Saturday, January 26, 2013

Waging Heavy Peace: A Hippie Dream, by Neil Young. Blue Rider Press, 2012




‘Waging Heavy Peace’ is Neil Young’s 500 page autobiography. He used no ghostwriter or collaborator; he just sat down and started typing in such an easy, conversational style that the reader can imagine themselves sitting down with him in front of a fire, listening to him talk.

The book covers his life from childhood to present; his music, his friends, his failed relationships, his children, his fellow musicians, his health (lots of problems), his love of toy trains and big old 1950s and ‘60s cars, and his two current projects: Lincvolt, an old Continental turned into an electric car; and Pono (originally PureTone), a super high quality music system that can be streamed. It’s a bit of a ramble; he jumps from the here and now- what is happening with the Lincvolt project, with Pono- to his early days, starting out in music; then to a reverie about The Horse, as he refers to Crazy Horse, his long time band, which he speaks of as an entity that is more than the people who make it up. He mentions more than once that, on his doctor’s advice, he has quit smoking pot and drinking. His father had dementia, and the doctor has seen a shadowy ‘something’ on a brain MRI. He points out that since he quit, he has not written one bit of music, and you can tell there is some fear there that this dry spell might be more than a spell. But he’s still got lots of projects going; even if he was to never write another note of music he’d still be busy for the next 40 years at least. I do hope that does not turn out to be the case, though!

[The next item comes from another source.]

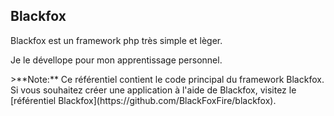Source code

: ## Blackfox
<p>Blackfox est un framework php très simple et lèger.</p>
<p>Je le dévellope pour mon apprentissage personnel.</p>
>**Note:** Ce référentiel contient le code principal du framework Blackfox. Si vous souhaitez créer une application à l'aide de Blackfox, visitez le [référentiel Blackfox](https://github.com/BlackFoxFire/blackfox).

More than once I got lost as to what point in time Young was writing about after a sudden switch, which forced me to go back a couple of pages and see where I’d missed the transition, but it’s small price to pay for this journey through his past. I found the passages about his music the most interesting, how the songs related to things that were going on in his life. He wrote ‘Cinnamon Girl’, ‘Cowgirl in the Sand’, and ‘Down By the River’ in one feverish day while he had a bad case of the flue. Another album was written while he waited for the operation to repair a brain aneurysm. The sheer volume of things Young has accomplished is amazing: all the music, the benefit performances, the Bridge School, Farm Aid, his work on model train advancements, Lincvolt, Pono, creating ways for his quadriplegic son to be included in everything the family does. He is an inspiration. Long may he run.